Und nun dies. Begleitet von einigem Topfgetrommel, nicht nur in der "New York Times" hat die renommierte amerikanische Chefköchin Gabrielle Hamilton ihre Memoiren vorgelegt, die einem Roman zum Verwechseln ähnlich sehen. Aber "Blood, Bones & Butter" verzichtet auf die Genremarkierung. Einige Namen habe sie geändert, sagt die Autorin, manche Vorgänge gerafft, aber ansonsten handele es sich um "die wahre Darstellung meiner Erfahrungen", auch wenn der verzwiebelte Nachsatz folgt: "wie ich sie in Erinnerung habe". Wahr ist jedenfalls, dass das kleine Restaurant "Prune" - Pfläumchen wurde die kleine Gabrielle von ihrer Mutter genannt - im New Yorker East Village tatsächlich existiert und auf alle Gourmetattitüde verzichtet. Das "Prune" ist rasend beliebt, doch die Chefin denkt nicht ans Expandieren.

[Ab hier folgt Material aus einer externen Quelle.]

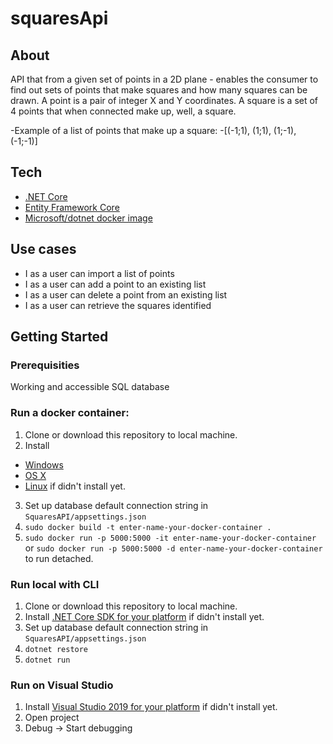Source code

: # squaresApi

## About
API that from a given set of points in a 2D plane - enables the consumer to find out sets of points that make squares and how many squares can be drawn. A point is a pair of integer X and Y coordinates. A square is a set of 4 points that when connected make up, well, a square.

-Example of a list of points that make up a square:
-[(-1;1), (1;1), (1;-1), (-1;-1)]

## Tech
- [.NET Core](https://www.microsoft.com/net/core/platform)
- [Entity Framework Core](https://docs.microsoft.com/en-us/ef/core/)
- [Microsoft/dotnet docker image](https://hub.docker.com/r/microsoft/dotnet/)


## Use cases
- I as a user can import a list of points
- I as a user can add a point to an existing list
- I as a user can delete a point from an existing list
- I as a user can retrieve the squares identified

## Getting Started

### Prerequisities

Working and accessible SQL database

### Run a docker container:
1. Clone or download this repository to local machine.
2. Install 
* [Windows](https://docs.docker.com/windows/started)
* [OS X](https://docs.docker.com/mac/started/)
* [Linux](https://docs.docker.com/linux/started/) if didn't install yet.
3. Set up database default connection string in `SquaresAPI/appsettings.json`
4. `sudo docker build -t enter-name-your-docker-container .`
5. `sudo docker run -p 5000:5000 -it enter-name-your-docker-container` or `sudo docker run -p 5000:5000 -d enter-name-your-docker-container` to run detached.

### Run local with CLI
1. Clone or download this repository to local machine.
2. Install [.NET Core SDK for your platform](https://www.microsoft.com/net/core#windowscmd) if didn't install yet.
3. Set up database default connection string in `SquaresAPI/appsettings.json`
4. `dotnet restore`
5. `dotnet run`

### Run on Visual Studio
1. Install [Visual Studio 2019 for your platform](https://www.visualstudio.com/vs/) if didn't install yet.
2. Open project
3. Debug -> Start debugging

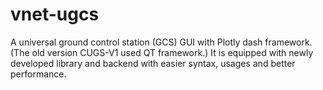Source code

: # vnet-ugcs

A universal ground control station (GCS) GUI with Plotly dash framework.
(The old version CUGS-V1 used QT framework.) It is equipped with newly 
developed library and backend with easier syntax, usages and better performance.
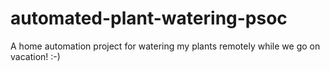 # automated-plant-watering-psoc
A home automation project for watering my plants remotely while we go on vacation! :-)
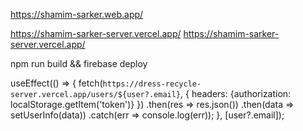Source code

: https://shamim-sarker.web.app/

https://shamim-sarker-server.vercel.app/
https://shamim-sarker-server.vercel.app/

npm run build && firebase deploy

useEffect(() => {
        fetch(`https://dress-recycle-server.vercel.app/users/${user?.email}`, {
            headers: {authorization: localStorage.getItem('token')}
        })
            .then(res => res.json())
            .then(data => setUserInfo(data))
            .catch(err => console.log(err));
    }, [user?.email]);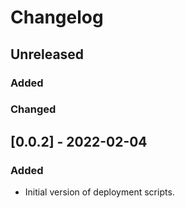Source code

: # Changelog

## Unreleased

### Added

### Changed

## [0.0.2] - 2022-02-04

### Added 

  - Initial version of deployment scripts. 
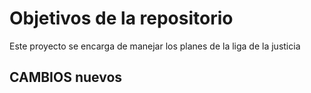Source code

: # Objetivos de la repositorio

Este proyecto se encarga de manejar los planes de la liga de la justicia

## CAMBIOS nuevos
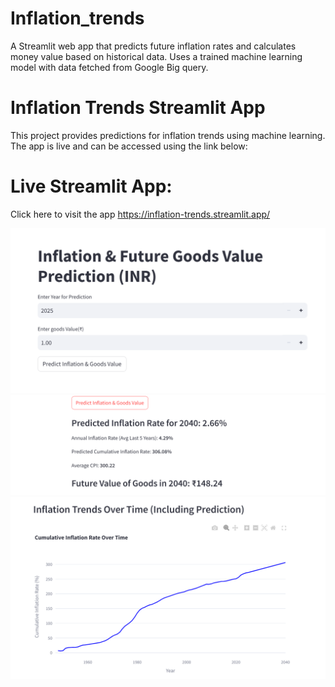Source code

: # Inflation_trends
A Streamlit web app that predicts future inflation rates and calculates money value based on historical data. Uses a trained machine learning model with data fetched from Google Big query.

# Inflation Trends Streamlit App

This project provides predictions for inflation trends using machine learning. The app is live and can be accessed using the link below:

# Live Streamlit App:
Click here to visit the app
https://inflation-trends.streamlit.app/

![Image 1](images/inflation11.PNG)
![Image 2](images/inflation21.PNG)
![Image 3](images/inflation31.PNG)


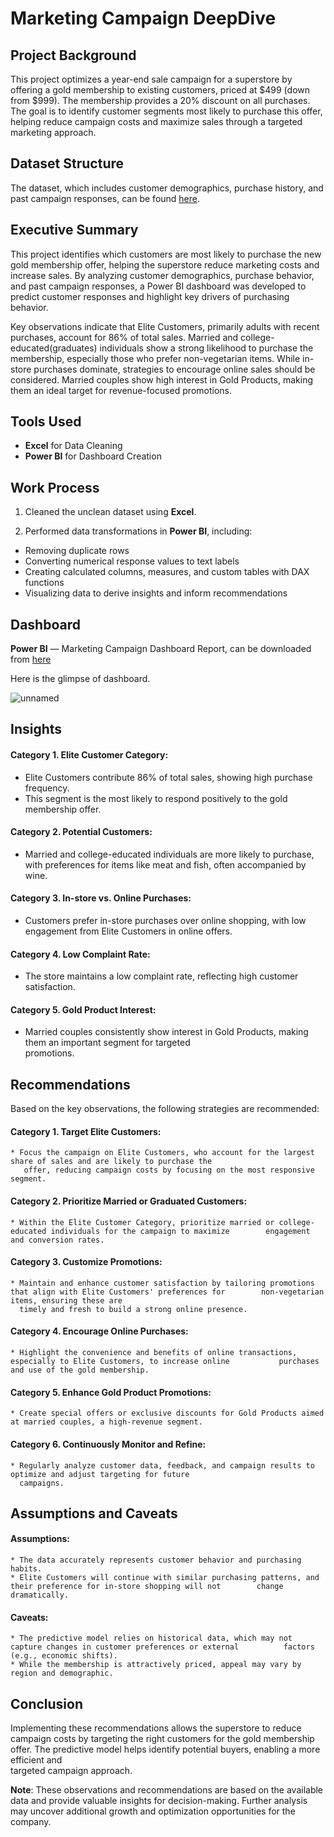# Marketing Campaign DeepDive

## Project Background
This project optimizes a year-end sale campaign for a superstore by offering a gold membership to existing customers, priced at $499 (down from $999). The membership provides a 20% discount on all purchases. The goal is to identify customer segments most likely to purchase this offer, helping reduce campaign costs and maximize sales through a targeted marketing approach.

## Dataset Structure

The dataset, which includes customer demographics, purchase history, and past campaign responses, can be found [here](https://github.com/sidd3003/Marketing--Campaign--DeepDive/blob/main/superstore_data.csv).

## Executive Summary
This project identifies which customers are most likely to purchase the new gold membership offer, helping the superstore reduce marketing costs and increase sales. By analyzing customer demographics, purchase behavior, and past campaign responses, a Power BI dashboard was developed to predict customer responses and highlight key drivers of purchasing behavior.

Key observations indicate that Elite Customers, primarily adults with recent purchases, account for 86% of total sales. Married and college-educated(graduates) individuals show a strong likelihood to purchase the membership, especially those who prefer non-vegetarian items. While in-store purchases dominate, strategies to encourage online sales should be considered. Married couples show high interest in Gold Products, making them an ideal target for revenue-focused promotions.

## Tools Used
* **Excel** for Data Cleaning
* **Power BI** for Dashboard Creation

## Work Process

1. Cleaned the unclean dataset using **Excel**. 

2. Performed data transformations in **Power BI**, including:
  * Removing duplicate rows
  * Converting numerical response values to text labels
  * Creating calculated columns, measures, and custom tables with DAX functions
  * Visualizing data to derive insights and inform recommendations
  
## Dashboard

**Power BI** — Marketing Campaign Dashboard Report, can be downloaded from [here](https://github.com/sidd3003/Marketing--Campaign--DeepDive/blob/main/Superstore%20Marketing%20Campaign.pbix)

Here is the glimpse of dashboard.

![unnamed](https://github.com/nikitaprasad21/Marketing-Campaign-Dashboard/assets/84131752/1e55e4ff-8aab-4516-904a-794e6bd7936b)

## Insights
#### Category 1. Elite Customer Category:
* Elite Customers contribute 86% of total sales, showing high purchase frequency.
* This segment is the most likely to respond positively to the gold membership offer.
#### Category 2. Potential Customers:
* Married and college-educated individuals are more likely to purchase, with preferences for items like meat and fish, often accompanied by wine.
#### Category 3. In-store vs. Online Purchases:
* Customers prefer in-store purchases over online shopping, with low engagement from Elite Customers in online offers.
#### Category 4. Low Complaint Rate:
* The store maintains a low complaint rate, reflecting high customer satisfaction.
#### Category 5. Gold Product Interest:
* Married couples consistently show interest in Gold Products, making them an important segment for targeted         
  promotions.
  
## Recommendations
Based on the key observations, the following strategies are recommended:

#### Category 1. Target Elite Customers:
    * Focus the campaign on Elite Customers, who account for the largest share of sales and are likely to purchase the     
       offer, reducing campaign costs by focusing on the most responsive segment.
#### Category 2. Prioritize Married or Graduated Customers:
    * Within the Elite Customer Category, prioritize married or college-educated individuals for the campaign to maximize        engagement and conversion rates.
#### Category 3. Customize Promotions:
    * Maintain and enhance customer satisfaction by tailoring promotions that align with Elite Customers' preferences for        non-vegetarian items, ensuring these are   
      timely and fresh to build a strong online presence.
#### Category 4. Encourage Online Purchases:
    * Highlight the convenience and benefits of online transactions, especially to Elite Customers, to increase online           purchases and use of the gold membership.
#### Category 5. Enhance Gold Product Promotions:
    * Create special offers or exclusive discounts for Gold Products aimed at married couples, a high-revenue segment.
#### Category 6. Continuously Monitor and Refine:
    * Regularly analyze customer data, feedback, and campaign results to optimize and adjust targeting for future       
      campaigns.
      
## Assumptions and Caveats
#### Assumptions:
    * The data accurately represents customer behavior and purchasing habits.
    * Elite Customers will continue with similar purchasing patterns, and their preference for in-store shopping will not        change dramatically.
#### Caveats:
    * The predictive model relies on historical data, which may not capture changes in customer preferences or external          factors (e.g., economic shifts).
    * While the membership is attractively priced, appeal may vary by region and demographic.

## Conclusion
Implementing these recommendations allows the superstore to reduce campaign costs by targeting the right customers for     the gold membership offer. The predictive  model helps identify potential buyers, enabling a more efficient and     
targeted campaign approach.

**Note**: These observations and recommendations are based on the available data and provide valuable insights for decision-making. Further analysis may uncover additional growth and optimization opportunities for the company.
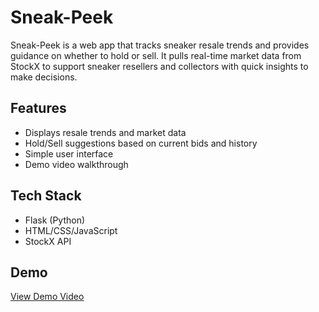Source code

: 
# Sneak-Peek

Sneak-Peek is a web app that tracks sneaker resale trends and provides guidance on whether to hold or sell. It pulls real-time market data from StockX to support sneaker resellers and collectors with quick insights to make decisions.

## Features

- Displays resale trends and market data
- Hold/Sell suggestions based on current bids and history
- Simple user interface
- Demo video walkthrough

## Tech Stack

- Flask (Python)
- HTML/CSS/JavaScript
- StockX API

## Demo

[View Demo Video](https://github.com/user-attachments/assets/9a699e57-1d1d-4f3d-bb05-ea1d909299c8)


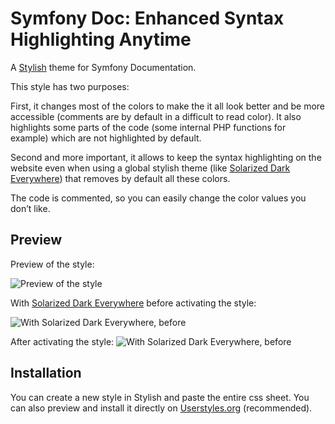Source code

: Symfony Doc: Enhanced Syntax Highlighting Anytime
=================

A [Stylish](https://addons.mozilla.org/firefox/addon/stylish/) theme for Symfony Documentation. 

This style has two purposes:

First, it changes most of the colors to make the it all look better and be more accessible (comments are by default in a difficult to read color). It also highlights some parts of the code (some internal PHP functions for example) which are not highlighted by default.

Second and more important, it allows to keep the syntax highlighting on the website even when using a global stylish theme (like [Solarized Dark Everywhere](http://userstyles.org/styles/98305/solarized-dark-everywhere)) that removes by default all these colors.

The code is commented, so you can easily change the color values you don’t like.

Preview
-------
Preview of the style:

![Preview of the style](http://i.imgur.com/Id71gpU.png?1?5791)

With [Solarized Dark Everywhere](http://userstyles.org/styles/98305/solarized-dark-everywhere) before  activating the style:

![With Solarized Dark Everywhere, before](http://i.imgur.com/PcItw0a.png)

After activating the style:
![With Solarized Dark Everywhere, before](http://i.imgur.com/Sh3Phdk.png)

Installation
------------

You can create a new style in Stylish and paste the entire css sheet. You can also preview and install it directly on [Userstyles.org](http://userstyles.org/styles/99771/symfony-doc-enhanced-syntax-highlighting-anytime) (recommended).

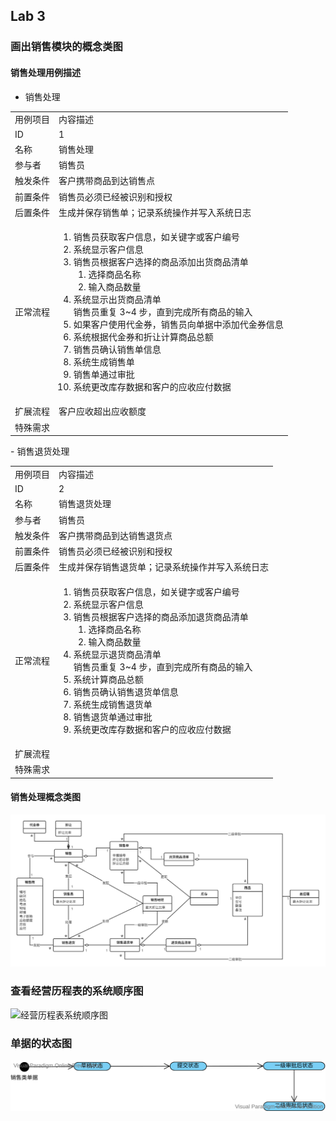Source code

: ## Lab 3

### 画出销售模块的概念类图

#### 销售处理用例描述

- 销售处理

<table>
    <tr>
        <td>用例项目</td>
        <td>内容描述</td>
    </tr>
    <tr>
        <td>ID</td>
        <td>1</td>
    </tr>
    <tr>
        <td>名称</td>
        <td>销售处理</td>
    </tr>
    <tr>
        <td>参与者</td>
        <td>销售员</td>
    </tr>
    <tr>
        <td>触发条件</td>
        <td>客户携带商品到达销售点</td>
    </tr>
    <tr>
        <td>前置条件</td>
        <td>销售员必须已经被识别和授权</td>
    </tr>
    <tr>
        <td>后置条件</td>
        <td>生成并保存销售单；记录系统操作并写⼊系统⽇志</td>
    </tr>
    <tr>
        <td>正常流程</td>
        <td>
            <ol>
                <li>销售员获取客户信息，如关键字或客户编号</li>
                <li>系统显示客户信息</li>
                <li>销售员根据客户选择的商品添加出货商品清单
                    <ol>
                        <li>选择商品名称</li>
                        <li>输入商品数量</li>
                    </ol>
                </li>
                <li>系统显示出货商品清单</li>
                销售员重复 3~4 步，直到完成所有商品的输入
                <li>如果客户使用代金券，销售员向单据中添加代金券信息</li>
                <li>系统根据代金券和折让计算商品总额</li>
                <li>销售员确认销售单信息</li>
                <li>系统生成销售单</li>
                <li>销售单通过审批</li>
                <li>系统更改库存数据和客户的应收应付数据</li>
            </ol>
        </td>
    </tr>
    <tr>
        <td>扩展流程</td>
        <td>客户应收超出应收额度</td>
    </tr>
    <tr>
        <td>特殊需求</td>
        <td></td>
    </tr>
</table>
- 销售退货处理

<table>
    <tr>
        <td>用例项目</td>
        <td>内容描述</td>
    </tr>
    <tr>
        <td>ID</td>
        <td>2</td>
    </tr>
    <tr>
        <td>名称</td>
        <td>销售退货处理</td>
    </tr>
    <tr>
        <td>参与者</td>
        <td>销售员</td>
    </tr>
    <tr>
        <td>触发条件</td>
        <td>客户携带商品到达销售退货点</td>
    </tr>
    <tr>
        <td>前置条件</td>
        <td>销售员必须已经被识别和授权</td>
    </tr>
    <tr>
        <td>后置条件</td>
        <td>生成并保存销售退货单；记录系统操作并写⼊系统⽇志</td>
    </tr>
    <tr>
        <td>正常流程</td>
        <td>
            <ol>
                <li>销售员获取客户信息，如关键字或客户编号</li>
                <li>系统显示客户信息</li>
                <li>销售员根据客户选择的商品添加退货商品清单
                    <ol>
                        <li>选择商品名称</li>
                        <li>输入商品数量</li>
                    </ol>
                </li>
                <li>系统显示退货商品清单</li>
                销售员重复 3~4 步，直到完成所有商品的输入
                <li>系统计算商品总额</li>
                <li>销售员确认销售退货单信息</li>
                <li>系统生成销售退货单</li>
                <li>销售退货单通过审批</li>
                <li>系统更改库存数据和客户的应收应付数据</li>
            </ol>
        </td>
    </tr>
    <tr>
        <td>扩展流程</td>
        <td></td>
    </tr>
    <tr>
        <td>特殊需求</td>
        <td></td>
    </tr>
</table>




#### 销售处理概念类图

![销售模块概念类图](lab3.assets\销售模块概念类图.svg)



### 查看经营历程表的系统顺序图

![经营历程表系统顺序图](D:\courses\SoftwareEngineering\SEII\Lab\secii-lab\lab3.assets\经营历程表系统顺序图.svg)





### 单据的状态图

![receipt-state](lab3.assets/receipt-state.svg)



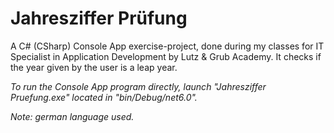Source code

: # Jahresziffer Prüfung
A C# (CSharp) Console App exercise-project, done during my classes for IT Specialist in Application Development by Lutz & Grub Academy. It checks if the year given by the user is a leap year.

*To run the Console App program directly, launch "Jahresziffer Pruefung.exe" located in "bin/Debug/net6.0".*

*Note: german language used.*
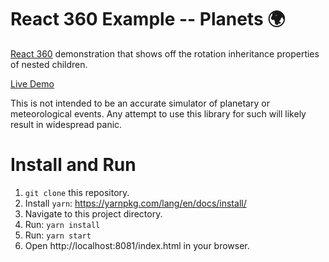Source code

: # React 360 Example -- Planets 🌍

[React 360](https://github.com/facebook/react-360) demonstration that shows off the rotation inheritance properties of nested children.

[Live Demo](https://react-360-example-planets.herokuapp.com/)

This is not intended to be an accurate simulator of planetary or meteorological events. Any attempt to use this library for such will likely result in widespread panic.


# Install and Run
1. `git clone` this repository.
2. Install `yarn`: https://yarnpkg.com/lang/en/docs/install/
3. Navigate to this project directory.
4. Run: `yarn install`
5. Run: `yarn start`
6. Open http://localhost:8081/index.html in your browser.
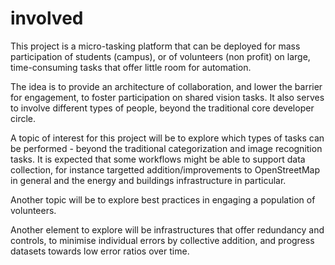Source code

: involved
========

This project is a micro-tasking platform that can be deployed for mass participation of students (campus), or of volunteers (non profit) on large, time-consuming tasks that offer little room for automation.

The idea is to provide an architecture of collaboration, and lower the barrier for engagement, to foster participation on shared vision tasks. It also serves to involve different types of people, beyond the traditional core developer circle.


A topic of interest for this project will be to explore which types of tasks can be performed - beyond the traditional categorization and image recognition tasks. 
It is expected that some workflows might be able to support data collection, for instance targetted addition/improvements to OpenStreetMap in general and the energy and buildings infrastructure in particular.

Another topic will be to explore best practices in engaging a population of volunteers.

Another element to explore will be infrastructures that offer redundancy and controls, to minimise individual errors by collective addition, and progress datasets towards low error ratios over time.

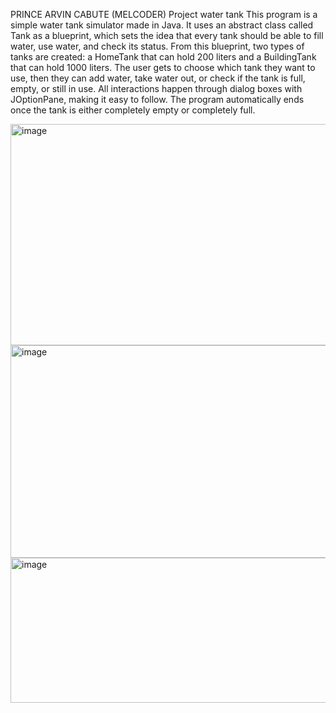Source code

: PRINCE ARVIN CABUTE (MELCODER)
Project water tank
This program is a simple water tank simulator made in Java. It uses an abstract class called Tank as a blueprint, which sets the idea that every tank should be able to fill water, use water, and check its status. From this blueprint, two types of tanks are created: a HomeTank that can hold 200 liters and a BuildingTank that can hold 1000 liters. The user gets to choose which tank they want to use, then they can add water, take water out, or check if the tank is full, empty, or still in use. All interactions happen through dialog boxes with JOptionPane, making it easy to follow. The program automatically ends once the tank is either completely empty or completely full.


<img width="597" height="354" alt="image" src="https://github.com/user-attachments/assets/e49965aa-e4b9-4614-924f-b8f6687c6116" />
<img width="639" height="340" alt="image" src="https://github.com/user-attachments/assets/d6639cb3-a930-43e6-8b56-bd353ed9cb24" />
<img width="514" height="232" alt="image" src="https://github.com/user-attachments/assets/15859dd5-4834-4347-baf1-e2b8e5146dcb" />
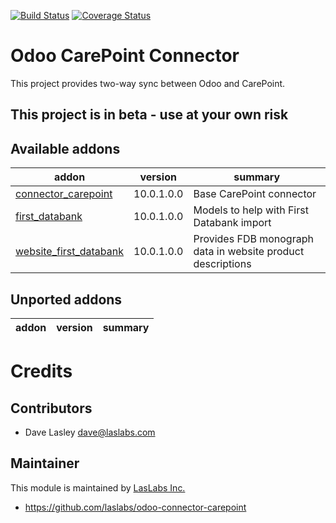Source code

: [![Build Status](https://travis-ci.org/laslabs/odoo-connector-carepoint.svg?branch=release%2F10.0)](https://travis-ci.org/laslabs/odoo-connector-carepoint)
[![Coverage Status](https://coveralls.io/repos/laslabs/odoo-connector-carepoint/badge.png?branch=release%2F10.0)](https://coveralls.io/r/laslabs/odoo-connector-carepoint)

Odoo CarePoint Connector
========================

This project provides two-way sync between Odoo and CarePoint.

## This project is in beta - use at your own risk
 
[//]: # (addons)
Available addons
----------------
addon | version | summary
--- | --- | ---
[connector_carepoint](connector_carepoint/) | 10.0.1.0.0 | Base CarePoint connector
[first_databank](first_databank/) | 10.0.1.0.0 | Models to help with First Databank import
[website_first_databank](website_first_databank) | 10.0.1.0.0 | Provides FDB monograph data in website product descriptions


Unported addons
---------------
addon | version | summary
--- | --- | ---


[//]: # (end addons)

Credits
=======

Contributors
------------

* Dave Lasley <dave@laslabs.com>

Maintainer
----------

This module is maintained by [LasLabs Inc.](https://laslabs.com)

* https://github.com/laslabs/odoo-connector-carepoint
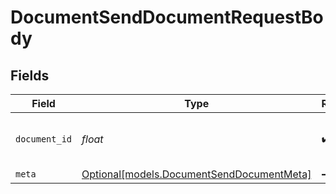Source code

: # DocumentSendDocumentRequestBody


## Fields

| Field                                                                              | Type                                                                               | Required                                                                           | Description                                                                        |
| ---------------------------------------------------------------------------------- | ---------------------------------------------------------------------------------- | ---------------------------------------------------------------------------------- | ---------------------------------------------------------------------------------- |
| `document_id`                                                                      | *float*                                                                            | :heavy_check_mark:                                                                 | The ID of the document to send.                                                    |
| `meta`                                                                             | [Optional[models.DocumentSendDocumentMeta]](../models/documentsenddocumentmeta.md) | :heavy_minus_sign:                                                                 | N/A                                                                                |
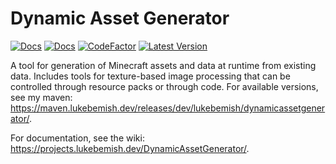 # Dynamic Asset Generator

[![Docs](https://img.shields.io/badge/docs-blue?style=for-the-badge)](https://projects.lukebemish.dev/DynamicAssetGenerator/)
[![Docs](https://img.shields.io/badge/javadocs-blue?style=for-the-badge)](https://javadoc.lukebemish.dev/dev/lukebemish/dynamicassetgenerator/5/)
[![CodeFactor](https://www.codefactor.io/repository/github/lukebemishprojects/dynamicassetgenerator/badge?style=for-the-badge)](https://www.codefactor.io/repository/github/lukebemishprojects/dynamicassetgenerator)
[![Latest Version](https://img.shields.io/modrinth/v/dynamic_asset_generator?label=latest&style=for-the-badge)](https://modrinth.com/mod/dynamic_asset_generator)

A tool for generation of Minecraft assets and data at runtime from existing data. Includes tools for texture-based image processing that can be controlled through resource packs or through code. For available versions, see my maven: https://maven.lukebemish.dev/releases/dev/lukebemish/dynamicassetgenerator/.

For documentation, see the wiki: https://projects.lukebemish.dev/DynamicAssetGenerator/.
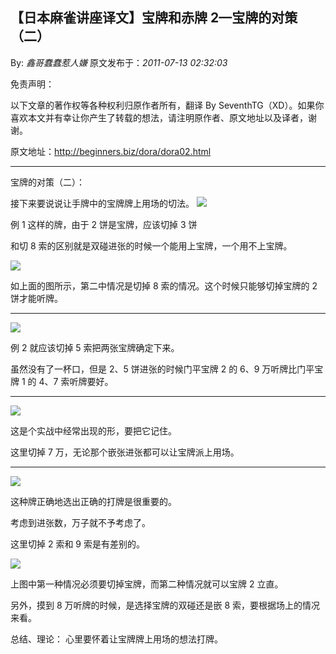 ## 【日本麻雀讲座译文】宝牌和赤牌 2—宝牌的对策（二）

By: _鑫哥蠢蠢惹人嫌_ 原文发布于：_2011-07-13 02:32:03_

免责声明：

以下文章的著作权等各种权利归原作者所有，翻译 By
SeventhTG（XD）。如果你喜欢本文并有幸让你产生了转载的想法，请注明原作者、原文地址以及译者，谢谢。

原文地址：http://beginners.biz/dora/dora02.html

---

宝牌的对策（二）：

接下来要说说让手牌中的宝牌牌上用场的切法。
![](http://s2.sinaimg.cn/middle/7f78b76fxa7e391c382a1&690)

例 1 这样的牌，由于 2 饼是宝牌，应该切掉 3 饼

和切 8 索的区别就是双碰进张的时候一个能用上宝牌，一个用不上宝牌。

![](http://s9.sinaimg.cn/middle/7f78b76fxa7e3a15f1ee8&690)

如上面的图所示，第二中情况是切掉 8 索的情况。这个时候只能够切掉宝牌的 2 饼才能听牌。

---

![](http://s7.sinaimg.cn/middle/7f78b76fxa7e3a9274a46&690)

例 2 就应该切掉 5 索把两张宝牌确定下来。

虽然没有了一杯口，但是 2、5 饼进张的时候门平宝牌 2 的 6、9 万听牌比门平宝牌 1 的 4、7 索听牌要好。

---

![](http://s4.sinaimg.cn/middle/7f78b76fxa7e3b3f4c073&690)

这是个实战中经常出现的形，要把它记住。

这里切掉 7 万，无论那个嵌张进张都可以让宝牌派上用场。

---

![](http://s13.sinaimg.cn/middle/7f78b76fxa7e3ba1d477c&690)

这种牌正确地选出正确的打牌是很重要的。

考虑到进张数，万子就不予考虑了。

这里切掉 2 索和 9 索是有差别的。

![](http://s1.sinaimg.cn/middle/7f78b76fx77305ffb7a80&690)

上图中第一种情况必须要切掉宝牌，而第二种情况就可以宝牌 2 立直。

另外，摸到 8 万听牌的时候，是选择宝牌的双碰还是嵌 8 索，要根据场上的情况来看。

总结、理论：
心里要怀着让宝牌牌上用场的想法打牌。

Das Buch ist so etwas wie der Kommentarband zur Speisekarte. Was oft nach poetischer Naturdichtung klingt - die abgeknipsten Puntarelle-Knospen, die eingelegten Zwiebeln von Traubenhyazinthen und so fort - ist schlicht authentisch: Es ließe sich nicht nur nachkochen, es wird serviert. Das geht, wenn auch von der anderen Seite aus, durchaus in die Richtung von Orhan Pamuks Unschuldsdoppelspiel mit Fiktion und Realität.

Vordergründig dargestellt wird der Lebensweg der aus New Hope in Pennsylvania stammenden Erzählerin, die nach der Trennung der Eltern früh auf sich selbst gestellt ist und bereits mit dreizehn Jahren, sich als sechzehn ausgebend, in einer Küche anheuert. Mehrfach versucht sie, vom Kochen loszukommen, kehrt aber immer wieder zurück. Nur so nämlich vermag sie das abrupt abgerissene Glück der frühen Kindheit heraufzubeschwören, die goldenen Jahre, als der Vater noch gigantische Grillfeste veranstaltete und die Mutter, eine selbstbewusste Französin, die wunderlichsten Dinge ("Schwänze, Klauen und Markknochen") dünstete oder den Kindern zeigte, "wie man Schnecken und Gras isst". Kochen ist für die Protagonistin die eigentliche Muttersprache.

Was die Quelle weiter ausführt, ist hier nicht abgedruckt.